**Assignment**
Go through the records, and copy each line in which the string "StatelessServiceContext" is present.

(Dataset entries)
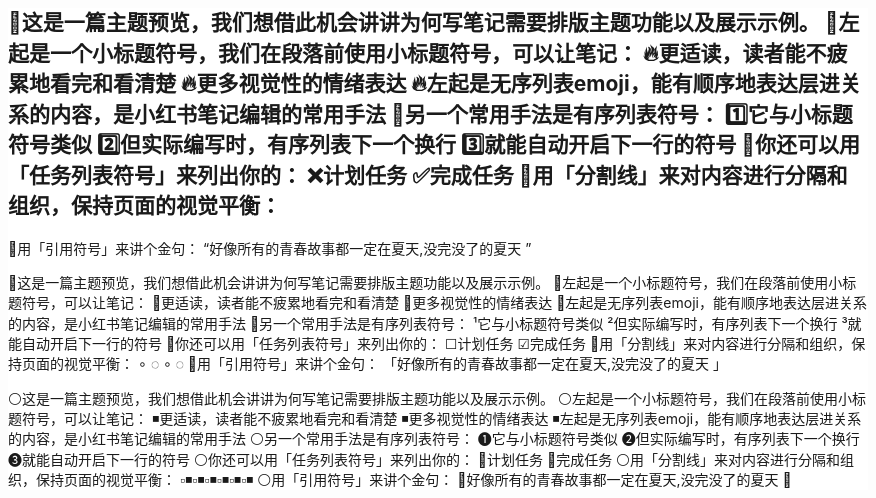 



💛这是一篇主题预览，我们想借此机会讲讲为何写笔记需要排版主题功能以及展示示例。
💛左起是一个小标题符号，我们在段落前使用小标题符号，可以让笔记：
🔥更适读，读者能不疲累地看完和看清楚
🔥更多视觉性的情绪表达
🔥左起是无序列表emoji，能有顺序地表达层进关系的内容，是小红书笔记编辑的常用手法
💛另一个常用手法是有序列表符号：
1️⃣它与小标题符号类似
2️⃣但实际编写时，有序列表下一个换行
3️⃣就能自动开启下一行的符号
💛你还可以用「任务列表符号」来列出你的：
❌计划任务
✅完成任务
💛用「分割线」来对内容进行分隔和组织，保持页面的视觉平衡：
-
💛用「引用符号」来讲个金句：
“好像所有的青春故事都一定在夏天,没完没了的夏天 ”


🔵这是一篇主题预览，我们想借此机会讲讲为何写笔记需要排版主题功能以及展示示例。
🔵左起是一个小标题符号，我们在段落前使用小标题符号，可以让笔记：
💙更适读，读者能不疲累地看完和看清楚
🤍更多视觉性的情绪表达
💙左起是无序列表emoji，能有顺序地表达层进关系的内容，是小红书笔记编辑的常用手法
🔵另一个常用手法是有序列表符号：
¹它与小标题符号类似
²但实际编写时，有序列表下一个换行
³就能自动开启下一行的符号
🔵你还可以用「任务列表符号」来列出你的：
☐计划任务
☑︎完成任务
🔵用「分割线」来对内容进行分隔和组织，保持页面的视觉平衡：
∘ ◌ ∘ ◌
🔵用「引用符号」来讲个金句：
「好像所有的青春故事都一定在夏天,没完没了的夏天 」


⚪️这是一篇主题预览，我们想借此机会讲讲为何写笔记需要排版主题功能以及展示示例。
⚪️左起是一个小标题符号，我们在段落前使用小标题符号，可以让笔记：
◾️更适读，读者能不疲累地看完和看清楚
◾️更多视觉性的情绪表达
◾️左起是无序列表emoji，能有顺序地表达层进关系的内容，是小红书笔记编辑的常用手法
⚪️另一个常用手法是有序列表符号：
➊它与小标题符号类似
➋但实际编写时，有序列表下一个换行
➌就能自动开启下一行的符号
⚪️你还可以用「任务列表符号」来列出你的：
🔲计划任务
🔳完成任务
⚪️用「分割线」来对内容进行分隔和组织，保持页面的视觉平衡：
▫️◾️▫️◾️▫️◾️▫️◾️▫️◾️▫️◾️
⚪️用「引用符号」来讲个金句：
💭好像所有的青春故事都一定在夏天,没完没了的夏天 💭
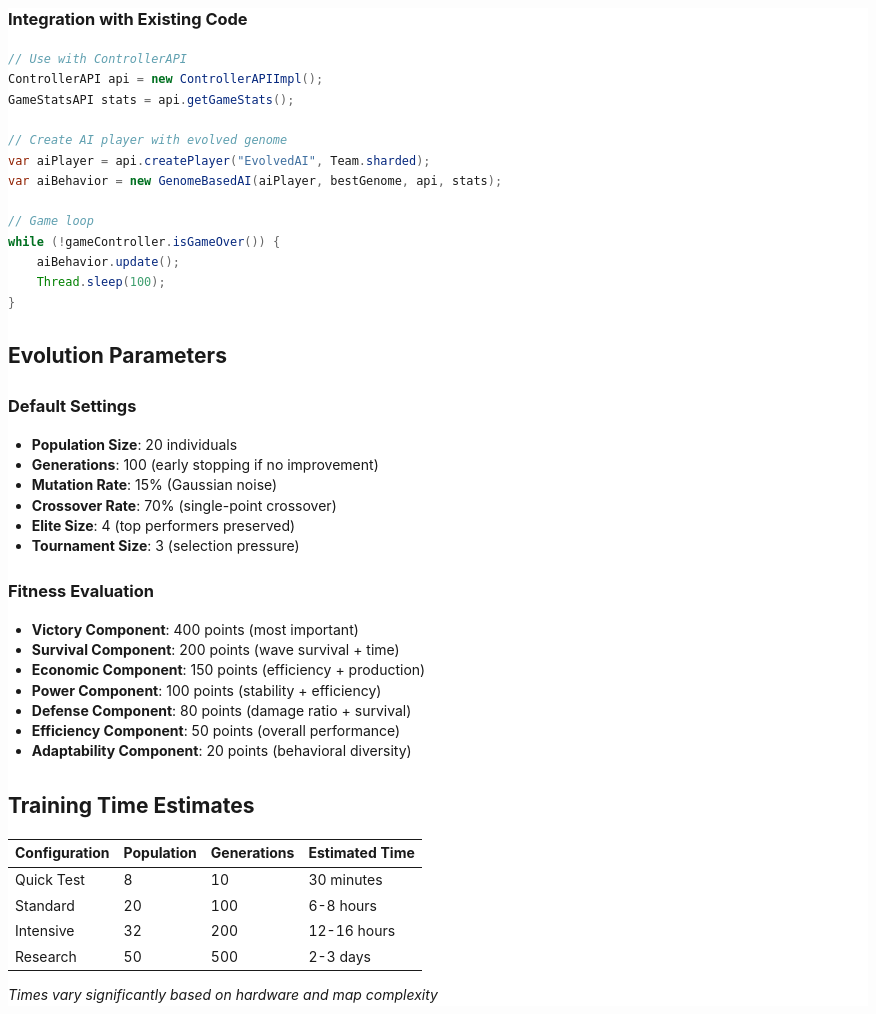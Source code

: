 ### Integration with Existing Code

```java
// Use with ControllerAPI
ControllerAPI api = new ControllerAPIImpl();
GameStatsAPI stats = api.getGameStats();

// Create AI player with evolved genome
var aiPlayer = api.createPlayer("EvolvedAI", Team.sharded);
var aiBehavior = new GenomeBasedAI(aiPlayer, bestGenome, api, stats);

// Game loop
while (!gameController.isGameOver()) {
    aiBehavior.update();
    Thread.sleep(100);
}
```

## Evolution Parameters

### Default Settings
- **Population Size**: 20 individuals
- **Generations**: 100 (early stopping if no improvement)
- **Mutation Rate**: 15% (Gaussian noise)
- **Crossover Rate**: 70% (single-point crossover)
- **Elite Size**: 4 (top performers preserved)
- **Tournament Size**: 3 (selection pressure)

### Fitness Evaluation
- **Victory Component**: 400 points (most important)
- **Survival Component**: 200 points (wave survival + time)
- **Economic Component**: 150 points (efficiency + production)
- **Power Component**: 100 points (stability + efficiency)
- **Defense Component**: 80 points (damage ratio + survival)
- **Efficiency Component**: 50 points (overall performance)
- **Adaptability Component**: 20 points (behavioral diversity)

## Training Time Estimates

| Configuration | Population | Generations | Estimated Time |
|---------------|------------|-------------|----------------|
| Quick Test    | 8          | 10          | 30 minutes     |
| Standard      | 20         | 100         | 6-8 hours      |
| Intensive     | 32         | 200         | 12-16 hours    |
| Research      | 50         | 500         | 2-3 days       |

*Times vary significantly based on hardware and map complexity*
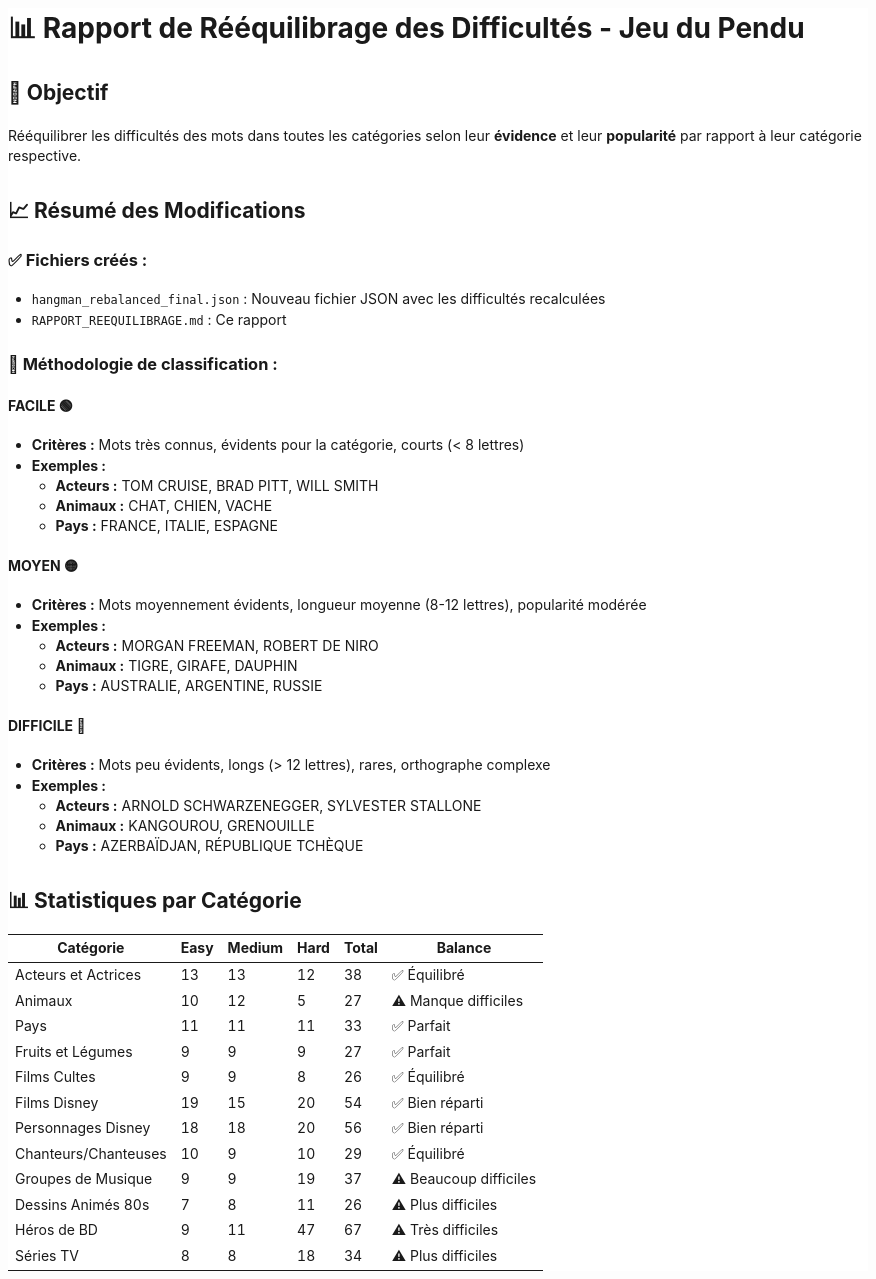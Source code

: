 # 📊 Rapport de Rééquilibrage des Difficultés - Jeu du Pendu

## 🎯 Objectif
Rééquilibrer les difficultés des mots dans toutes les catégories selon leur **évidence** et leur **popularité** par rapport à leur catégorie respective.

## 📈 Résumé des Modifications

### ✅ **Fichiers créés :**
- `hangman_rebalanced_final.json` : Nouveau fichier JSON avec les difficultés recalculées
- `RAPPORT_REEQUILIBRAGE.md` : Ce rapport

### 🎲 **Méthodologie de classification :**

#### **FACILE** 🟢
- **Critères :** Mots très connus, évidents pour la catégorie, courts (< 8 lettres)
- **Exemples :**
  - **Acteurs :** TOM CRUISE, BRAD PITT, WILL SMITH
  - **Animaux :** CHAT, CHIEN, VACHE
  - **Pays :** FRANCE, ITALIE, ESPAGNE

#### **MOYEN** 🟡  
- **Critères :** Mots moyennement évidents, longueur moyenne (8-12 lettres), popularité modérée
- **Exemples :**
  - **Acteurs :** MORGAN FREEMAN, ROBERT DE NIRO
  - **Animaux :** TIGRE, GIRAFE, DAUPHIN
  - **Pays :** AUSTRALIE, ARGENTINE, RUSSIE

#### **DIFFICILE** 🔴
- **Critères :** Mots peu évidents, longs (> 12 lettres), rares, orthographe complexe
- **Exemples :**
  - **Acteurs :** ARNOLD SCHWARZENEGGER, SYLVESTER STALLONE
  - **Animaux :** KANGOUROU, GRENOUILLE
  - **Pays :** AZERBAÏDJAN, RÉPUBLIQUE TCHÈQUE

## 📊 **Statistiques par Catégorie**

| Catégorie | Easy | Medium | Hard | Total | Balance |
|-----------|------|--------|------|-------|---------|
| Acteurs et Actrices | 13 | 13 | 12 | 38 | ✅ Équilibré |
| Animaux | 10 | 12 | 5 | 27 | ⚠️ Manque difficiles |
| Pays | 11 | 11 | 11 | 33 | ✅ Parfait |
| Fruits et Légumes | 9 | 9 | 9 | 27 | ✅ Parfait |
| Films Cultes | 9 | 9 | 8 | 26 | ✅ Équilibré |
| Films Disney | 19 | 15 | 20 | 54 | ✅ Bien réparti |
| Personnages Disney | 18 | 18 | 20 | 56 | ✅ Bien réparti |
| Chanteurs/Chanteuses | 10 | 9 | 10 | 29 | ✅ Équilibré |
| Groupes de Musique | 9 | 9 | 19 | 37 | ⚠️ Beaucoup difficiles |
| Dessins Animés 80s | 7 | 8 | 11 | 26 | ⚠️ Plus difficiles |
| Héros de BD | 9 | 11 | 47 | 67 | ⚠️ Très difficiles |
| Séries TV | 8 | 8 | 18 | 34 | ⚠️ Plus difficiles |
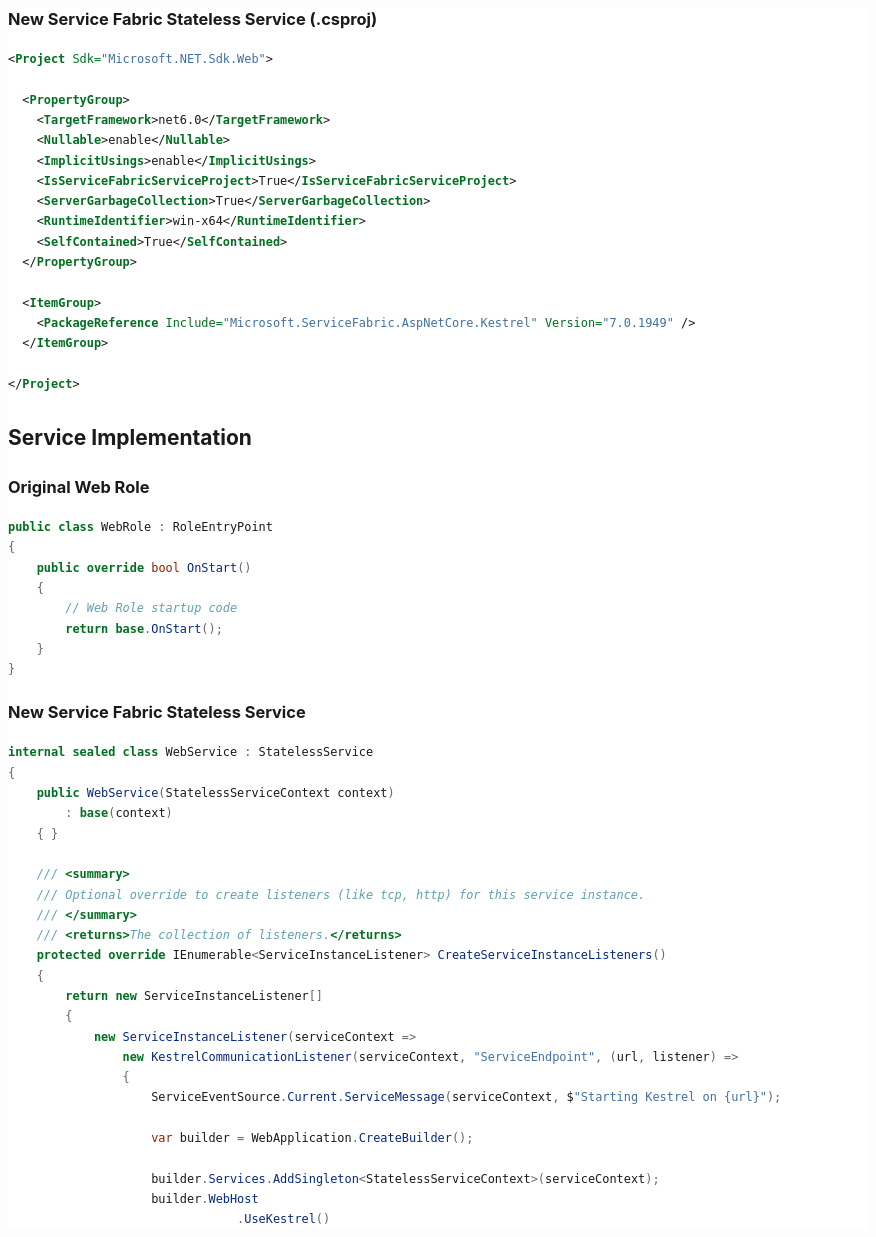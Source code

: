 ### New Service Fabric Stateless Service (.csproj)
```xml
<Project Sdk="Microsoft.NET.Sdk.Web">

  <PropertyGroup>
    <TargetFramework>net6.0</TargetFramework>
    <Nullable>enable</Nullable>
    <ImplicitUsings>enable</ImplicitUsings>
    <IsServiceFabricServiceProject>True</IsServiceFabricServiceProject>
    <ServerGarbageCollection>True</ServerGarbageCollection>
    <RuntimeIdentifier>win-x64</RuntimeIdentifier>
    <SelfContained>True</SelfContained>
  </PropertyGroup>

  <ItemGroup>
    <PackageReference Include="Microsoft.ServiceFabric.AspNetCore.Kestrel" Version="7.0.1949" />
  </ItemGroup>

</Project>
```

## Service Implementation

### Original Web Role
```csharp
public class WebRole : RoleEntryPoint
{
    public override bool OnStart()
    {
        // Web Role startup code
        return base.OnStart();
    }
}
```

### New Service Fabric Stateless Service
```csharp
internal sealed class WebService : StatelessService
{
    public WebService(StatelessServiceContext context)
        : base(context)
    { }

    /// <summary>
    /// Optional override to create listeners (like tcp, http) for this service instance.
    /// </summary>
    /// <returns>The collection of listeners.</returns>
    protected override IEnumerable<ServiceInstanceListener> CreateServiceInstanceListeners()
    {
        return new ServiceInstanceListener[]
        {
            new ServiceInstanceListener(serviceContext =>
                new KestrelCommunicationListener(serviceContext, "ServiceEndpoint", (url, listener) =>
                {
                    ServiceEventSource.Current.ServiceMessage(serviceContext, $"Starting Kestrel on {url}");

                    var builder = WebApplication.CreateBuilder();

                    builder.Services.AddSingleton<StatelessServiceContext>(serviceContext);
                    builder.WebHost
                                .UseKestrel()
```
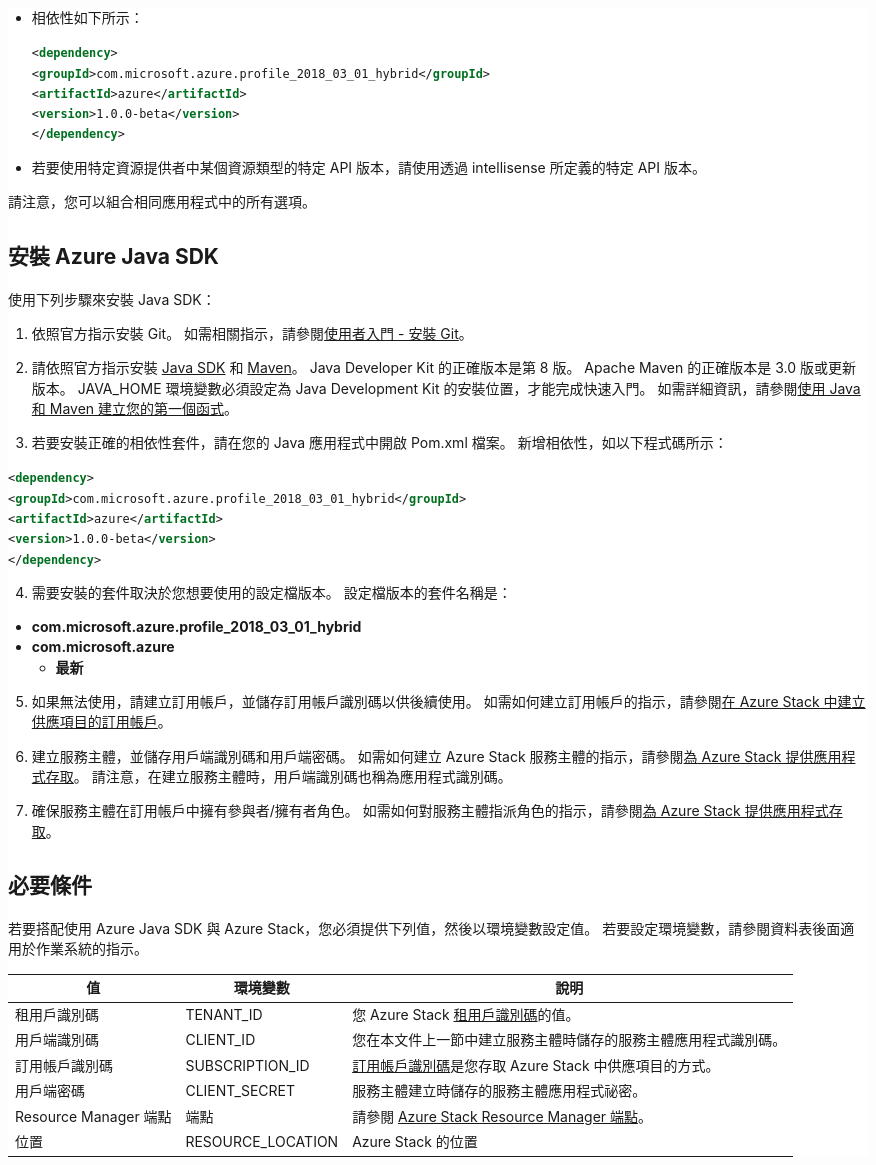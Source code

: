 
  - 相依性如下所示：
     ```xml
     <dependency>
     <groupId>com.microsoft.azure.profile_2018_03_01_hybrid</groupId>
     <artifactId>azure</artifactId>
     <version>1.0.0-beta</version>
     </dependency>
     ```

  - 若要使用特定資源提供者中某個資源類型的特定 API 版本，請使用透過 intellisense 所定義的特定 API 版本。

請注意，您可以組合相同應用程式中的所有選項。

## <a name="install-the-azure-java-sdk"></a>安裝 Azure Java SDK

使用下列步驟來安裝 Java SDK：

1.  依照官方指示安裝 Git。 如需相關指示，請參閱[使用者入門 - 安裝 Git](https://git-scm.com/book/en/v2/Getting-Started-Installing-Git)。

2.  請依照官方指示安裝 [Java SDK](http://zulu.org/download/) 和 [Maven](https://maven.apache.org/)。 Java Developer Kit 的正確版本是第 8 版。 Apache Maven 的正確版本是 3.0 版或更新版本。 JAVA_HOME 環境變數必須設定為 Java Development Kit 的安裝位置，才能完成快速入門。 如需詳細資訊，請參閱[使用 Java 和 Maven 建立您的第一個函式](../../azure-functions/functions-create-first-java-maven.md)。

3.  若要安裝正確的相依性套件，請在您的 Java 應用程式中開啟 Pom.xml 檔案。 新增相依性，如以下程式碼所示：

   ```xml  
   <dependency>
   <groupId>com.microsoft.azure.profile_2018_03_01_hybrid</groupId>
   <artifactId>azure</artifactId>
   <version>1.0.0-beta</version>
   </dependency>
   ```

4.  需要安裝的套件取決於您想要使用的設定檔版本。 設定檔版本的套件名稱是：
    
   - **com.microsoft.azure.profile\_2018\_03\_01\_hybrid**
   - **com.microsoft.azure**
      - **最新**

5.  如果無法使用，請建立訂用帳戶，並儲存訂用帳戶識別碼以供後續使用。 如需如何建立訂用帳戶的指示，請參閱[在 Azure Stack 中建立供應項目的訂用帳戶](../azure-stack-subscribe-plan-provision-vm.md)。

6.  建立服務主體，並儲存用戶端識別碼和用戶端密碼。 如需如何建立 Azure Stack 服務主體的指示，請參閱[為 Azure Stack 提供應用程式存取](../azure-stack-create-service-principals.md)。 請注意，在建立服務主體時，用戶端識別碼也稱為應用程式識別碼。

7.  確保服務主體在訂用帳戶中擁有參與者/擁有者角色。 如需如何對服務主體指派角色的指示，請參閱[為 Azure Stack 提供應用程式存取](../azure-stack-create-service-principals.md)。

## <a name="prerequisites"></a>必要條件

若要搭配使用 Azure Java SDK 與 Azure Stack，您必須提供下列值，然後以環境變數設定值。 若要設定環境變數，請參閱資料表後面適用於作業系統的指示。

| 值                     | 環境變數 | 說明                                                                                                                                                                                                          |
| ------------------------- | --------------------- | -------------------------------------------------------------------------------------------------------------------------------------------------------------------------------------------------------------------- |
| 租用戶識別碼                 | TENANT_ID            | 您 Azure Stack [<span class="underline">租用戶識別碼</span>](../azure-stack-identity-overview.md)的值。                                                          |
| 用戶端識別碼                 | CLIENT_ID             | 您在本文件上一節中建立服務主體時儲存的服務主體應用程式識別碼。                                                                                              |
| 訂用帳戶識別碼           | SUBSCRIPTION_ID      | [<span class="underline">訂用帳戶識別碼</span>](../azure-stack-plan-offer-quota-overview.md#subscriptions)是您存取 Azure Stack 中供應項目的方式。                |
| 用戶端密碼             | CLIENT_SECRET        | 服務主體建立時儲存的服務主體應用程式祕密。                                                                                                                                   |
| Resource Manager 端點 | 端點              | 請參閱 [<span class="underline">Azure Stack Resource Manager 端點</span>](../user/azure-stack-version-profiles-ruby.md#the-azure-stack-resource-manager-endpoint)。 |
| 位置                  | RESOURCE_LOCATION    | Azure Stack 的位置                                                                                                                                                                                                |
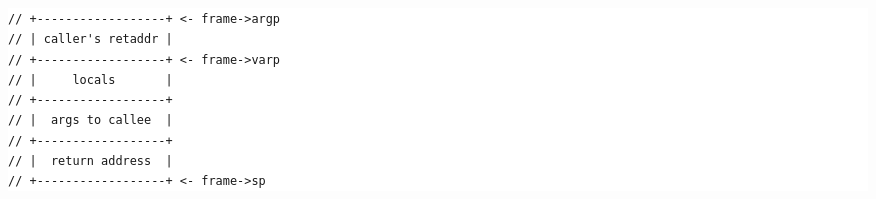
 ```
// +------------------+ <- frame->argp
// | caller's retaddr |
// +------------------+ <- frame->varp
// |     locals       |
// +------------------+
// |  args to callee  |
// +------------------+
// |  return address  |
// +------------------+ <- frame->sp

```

**Response**
    public WebService(StatelessServiceContext context)
                    builder.Services.AddSingleton<StatelessServiceContext>(serviceContext);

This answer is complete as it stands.